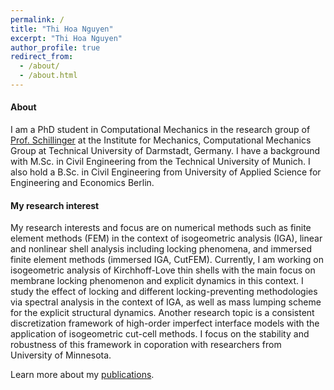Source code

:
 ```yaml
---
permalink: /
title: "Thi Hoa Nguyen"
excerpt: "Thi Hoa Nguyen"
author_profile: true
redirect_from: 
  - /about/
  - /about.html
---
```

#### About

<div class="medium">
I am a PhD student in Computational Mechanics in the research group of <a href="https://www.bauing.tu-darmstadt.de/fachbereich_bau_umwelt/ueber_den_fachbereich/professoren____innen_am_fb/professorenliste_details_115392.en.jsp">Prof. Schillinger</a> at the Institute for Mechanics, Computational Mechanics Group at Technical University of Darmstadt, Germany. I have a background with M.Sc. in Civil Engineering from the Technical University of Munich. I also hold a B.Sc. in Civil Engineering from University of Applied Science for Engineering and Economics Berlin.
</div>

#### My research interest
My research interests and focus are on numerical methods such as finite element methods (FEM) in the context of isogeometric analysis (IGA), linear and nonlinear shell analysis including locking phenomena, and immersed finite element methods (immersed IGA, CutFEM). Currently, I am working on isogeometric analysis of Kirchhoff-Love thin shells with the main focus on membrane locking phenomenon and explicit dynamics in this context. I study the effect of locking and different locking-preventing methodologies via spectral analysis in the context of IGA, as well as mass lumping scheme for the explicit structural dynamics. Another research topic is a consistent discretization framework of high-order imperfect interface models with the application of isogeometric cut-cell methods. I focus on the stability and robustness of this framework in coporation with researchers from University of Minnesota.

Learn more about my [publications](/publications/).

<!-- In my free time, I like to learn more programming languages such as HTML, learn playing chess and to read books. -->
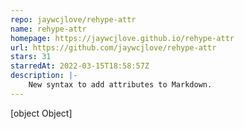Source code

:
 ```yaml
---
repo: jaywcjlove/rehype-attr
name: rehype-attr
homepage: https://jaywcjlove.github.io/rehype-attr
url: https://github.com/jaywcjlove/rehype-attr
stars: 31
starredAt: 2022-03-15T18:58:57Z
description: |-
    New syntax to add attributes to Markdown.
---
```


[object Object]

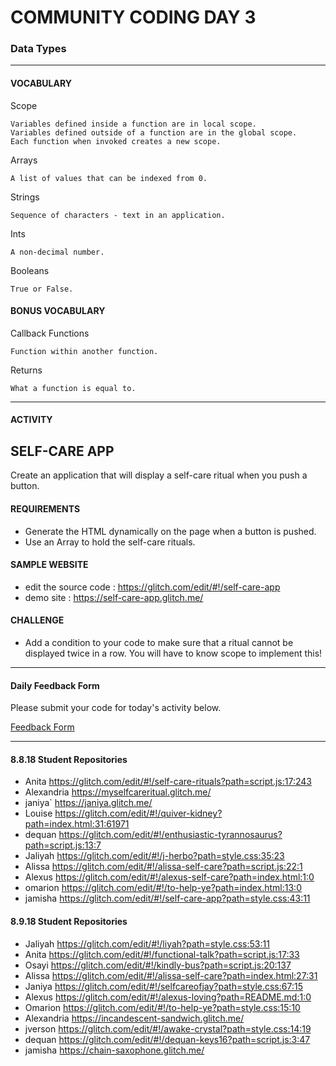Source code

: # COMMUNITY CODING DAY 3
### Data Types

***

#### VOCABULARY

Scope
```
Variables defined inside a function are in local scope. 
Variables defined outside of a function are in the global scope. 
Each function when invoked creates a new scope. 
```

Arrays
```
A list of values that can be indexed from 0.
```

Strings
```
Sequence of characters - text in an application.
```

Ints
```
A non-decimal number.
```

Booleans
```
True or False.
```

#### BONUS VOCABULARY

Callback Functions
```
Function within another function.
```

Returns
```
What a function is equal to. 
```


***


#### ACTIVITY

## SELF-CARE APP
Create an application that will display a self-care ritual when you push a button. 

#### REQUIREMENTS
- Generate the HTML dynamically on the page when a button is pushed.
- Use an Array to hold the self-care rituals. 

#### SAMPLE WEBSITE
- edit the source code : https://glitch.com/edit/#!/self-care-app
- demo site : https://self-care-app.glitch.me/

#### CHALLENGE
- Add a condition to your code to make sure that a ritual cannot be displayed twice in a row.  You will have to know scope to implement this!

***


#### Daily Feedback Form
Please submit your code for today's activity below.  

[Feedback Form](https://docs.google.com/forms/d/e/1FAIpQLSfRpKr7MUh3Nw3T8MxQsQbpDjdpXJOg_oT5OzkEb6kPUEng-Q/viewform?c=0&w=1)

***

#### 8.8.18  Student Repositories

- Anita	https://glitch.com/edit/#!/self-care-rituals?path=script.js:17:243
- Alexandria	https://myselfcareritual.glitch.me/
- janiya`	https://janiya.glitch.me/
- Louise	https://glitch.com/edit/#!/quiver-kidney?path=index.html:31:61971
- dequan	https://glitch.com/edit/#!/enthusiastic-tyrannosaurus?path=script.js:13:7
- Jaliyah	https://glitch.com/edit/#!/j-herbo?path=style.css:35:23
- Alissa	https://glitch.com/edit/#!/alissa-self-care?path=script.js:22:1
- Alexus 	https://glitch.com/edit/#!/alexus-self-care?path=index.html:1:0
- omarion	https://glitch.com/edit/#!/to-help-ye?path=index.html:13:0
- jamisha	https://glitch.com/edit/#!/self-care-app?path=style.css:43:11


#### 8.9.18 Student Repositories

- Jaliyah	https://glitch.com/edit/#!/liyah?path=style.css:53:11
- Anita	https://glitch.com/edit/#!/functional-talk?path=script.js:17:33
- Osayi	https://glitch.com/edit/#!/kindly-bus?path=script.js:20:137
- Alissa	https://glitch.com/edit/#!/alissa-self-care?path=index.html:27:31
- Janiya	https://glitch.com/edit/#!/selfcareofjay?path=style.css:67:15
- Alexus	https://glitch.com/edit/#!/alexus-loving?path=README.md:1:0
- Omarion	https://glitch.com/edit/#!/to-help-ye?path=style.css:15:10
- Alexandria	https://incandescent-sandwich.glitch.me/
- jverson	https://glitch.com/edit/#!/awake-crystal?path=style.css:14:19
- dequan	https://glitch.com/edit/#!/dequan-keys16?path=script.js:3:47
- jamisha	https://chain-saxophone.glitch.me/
......
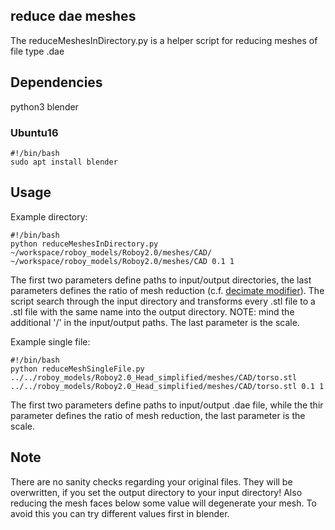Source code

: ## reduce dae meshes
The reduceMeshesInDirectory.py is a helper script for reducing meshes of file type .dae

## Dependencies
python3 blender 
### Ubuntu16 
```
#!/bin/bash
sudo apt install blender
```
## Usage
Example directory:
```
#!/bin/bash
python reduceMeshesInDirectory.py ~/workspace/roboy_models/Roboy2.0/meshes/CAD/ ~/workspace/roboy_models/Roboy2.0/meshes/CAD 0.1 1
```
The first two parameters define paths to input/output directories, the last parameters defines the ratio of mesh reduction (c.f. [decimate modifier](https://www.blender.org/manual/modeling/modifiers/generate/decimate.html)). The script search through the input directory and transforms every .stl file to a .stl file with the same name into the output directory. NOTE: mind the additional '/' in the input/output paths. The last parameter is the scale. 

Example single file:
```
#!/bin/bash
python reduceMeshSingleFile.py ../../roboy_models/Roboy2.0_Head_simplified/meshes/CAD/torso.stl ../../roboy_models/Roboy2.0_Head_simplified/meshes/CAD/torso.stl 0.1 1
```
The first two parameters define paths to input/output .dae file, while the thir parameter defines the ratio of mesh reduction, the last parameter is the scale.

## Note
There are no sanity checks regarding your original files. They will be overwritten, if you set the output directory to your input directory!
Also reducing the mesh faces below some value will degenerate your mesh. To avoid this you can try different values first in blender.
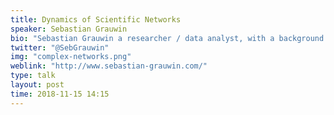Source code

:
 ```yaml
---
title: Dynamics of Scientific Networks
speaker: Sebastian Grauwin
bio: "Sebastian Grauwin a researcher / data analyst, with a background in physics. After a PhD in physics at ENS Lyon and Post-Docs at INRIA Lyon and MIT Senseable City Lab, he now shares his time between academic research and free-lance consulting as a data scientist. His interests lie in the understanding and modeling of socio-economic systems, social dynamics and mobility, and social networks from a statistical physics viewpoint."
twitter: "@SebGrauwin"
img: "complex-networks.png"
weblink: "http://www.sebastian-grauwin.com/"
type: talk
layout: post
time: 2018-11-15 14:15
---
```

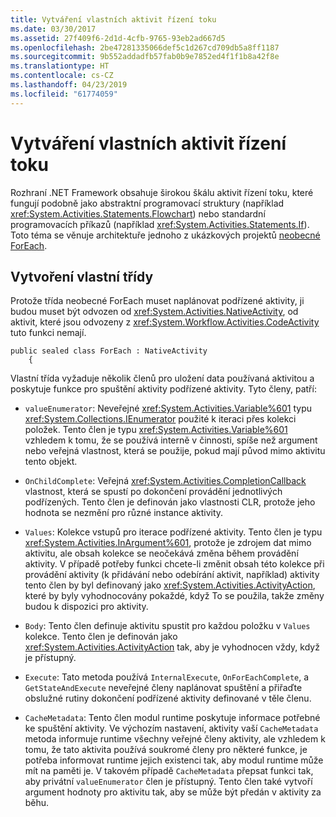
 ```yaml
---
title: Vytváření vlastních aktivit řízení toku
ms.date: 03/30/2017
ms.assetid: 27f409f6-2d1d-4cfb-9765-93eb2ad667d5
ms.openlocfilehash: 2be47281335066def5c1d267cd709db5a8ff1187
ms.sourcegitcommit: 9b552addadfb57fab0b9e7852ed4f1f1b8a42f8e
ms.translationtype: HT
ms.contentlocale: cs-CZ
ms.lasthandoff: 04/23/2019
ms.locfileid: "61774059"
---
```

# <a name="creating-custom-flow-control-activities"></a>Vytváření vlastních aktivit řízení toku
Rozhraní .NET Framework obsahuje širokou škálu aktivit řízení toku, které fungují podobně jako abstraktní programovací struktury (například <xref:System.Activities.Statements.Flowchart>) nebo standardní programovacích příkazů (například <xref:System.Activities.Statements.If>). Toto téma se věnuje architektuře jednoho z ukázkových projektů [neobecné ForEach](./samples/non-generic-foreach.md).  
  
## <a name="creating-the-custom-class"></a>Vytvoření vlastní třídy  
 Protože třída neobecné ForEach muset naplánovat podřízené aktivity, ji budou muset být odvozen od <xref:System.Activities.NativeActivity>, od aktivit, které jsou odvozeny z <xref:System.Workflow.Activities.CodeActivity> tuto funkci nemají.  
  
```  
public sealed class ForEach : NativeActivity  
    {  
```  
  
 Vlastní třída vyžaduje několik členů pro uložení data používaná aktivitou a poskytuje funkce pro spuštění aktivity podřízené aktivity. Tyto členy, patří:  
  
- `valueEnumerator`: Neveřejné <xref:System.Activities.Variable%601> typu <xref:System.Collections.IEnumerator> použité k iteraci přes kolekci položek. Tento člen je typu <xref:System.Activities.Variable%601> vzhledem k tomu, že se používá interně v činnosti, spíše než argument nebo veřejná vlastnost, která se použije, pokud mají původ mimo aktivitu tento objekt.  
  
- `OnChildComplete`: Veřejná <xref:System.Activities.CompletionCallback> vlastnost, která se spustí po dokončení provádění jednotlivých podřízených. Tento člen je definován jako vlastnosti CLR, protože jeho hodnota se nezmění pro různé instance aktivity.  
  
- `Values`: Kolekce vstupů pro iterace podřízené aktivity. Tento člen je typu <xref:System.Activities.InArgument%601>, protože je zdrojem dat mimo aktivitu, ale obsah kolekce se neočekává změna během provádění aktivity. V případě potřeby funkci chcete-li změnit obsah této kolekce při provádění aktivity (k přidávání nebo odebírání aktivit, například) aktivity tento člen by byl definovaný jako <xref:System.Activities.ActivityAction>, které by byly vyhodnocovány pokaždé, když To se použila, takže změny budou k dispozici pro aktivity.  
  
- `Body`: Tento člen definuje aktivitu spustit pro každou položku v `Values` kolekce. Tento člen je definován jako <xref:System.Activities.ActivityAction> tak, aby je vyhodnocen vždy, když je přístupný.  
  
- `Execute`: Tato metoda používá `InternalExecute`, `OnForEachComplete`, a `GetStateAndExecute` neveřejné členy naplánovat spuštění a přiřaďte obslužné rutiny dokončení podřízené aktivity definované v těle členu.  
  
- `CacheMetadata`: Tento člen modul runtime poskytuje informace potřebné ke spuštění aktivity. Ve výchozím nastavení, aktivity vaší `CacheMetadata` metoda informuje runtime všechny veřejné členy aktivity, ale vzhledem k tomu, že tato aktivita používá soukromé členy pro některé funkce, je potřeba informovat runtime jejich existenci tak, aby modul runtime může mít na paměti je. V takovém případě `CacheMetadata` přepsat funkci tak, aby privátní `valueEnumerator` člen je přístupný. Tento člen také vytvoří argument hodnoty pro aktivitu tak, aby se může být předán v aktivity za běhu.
......
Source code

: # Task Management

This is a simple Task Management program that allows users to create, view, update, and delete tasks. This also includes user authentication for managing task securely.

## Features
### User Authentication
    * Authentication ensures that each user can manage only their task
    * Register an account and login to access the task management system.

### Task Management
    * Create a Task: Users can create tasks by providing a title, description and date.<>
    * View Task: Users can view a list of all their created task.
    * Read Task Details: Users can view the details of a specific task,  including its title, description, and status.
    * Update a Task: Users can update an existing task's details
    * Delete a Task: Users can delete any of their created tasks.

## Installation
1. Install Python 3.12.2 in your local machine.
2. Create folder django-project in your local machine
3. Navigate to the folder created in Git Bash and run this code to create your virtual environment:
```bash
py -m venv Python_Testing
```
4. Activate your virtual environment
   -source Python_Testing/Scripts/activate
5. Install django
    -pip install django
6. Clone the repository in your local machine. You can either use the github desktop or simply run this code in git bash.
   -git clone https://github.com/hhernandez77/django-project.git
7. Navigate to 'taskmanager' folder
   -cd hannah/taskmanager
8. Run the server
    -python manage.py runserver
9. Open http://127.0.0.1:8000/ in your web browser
......
Required work:
Take each line above that contains "rehype" and copy it out.

Response to the exercise:
repo: jaywcjlove/rehype-attr
name: rehype-attr
homepage: https://jaywcjlove.github.io/rehype-attr
url: https://github.com/jaywcjlove/rehype-attr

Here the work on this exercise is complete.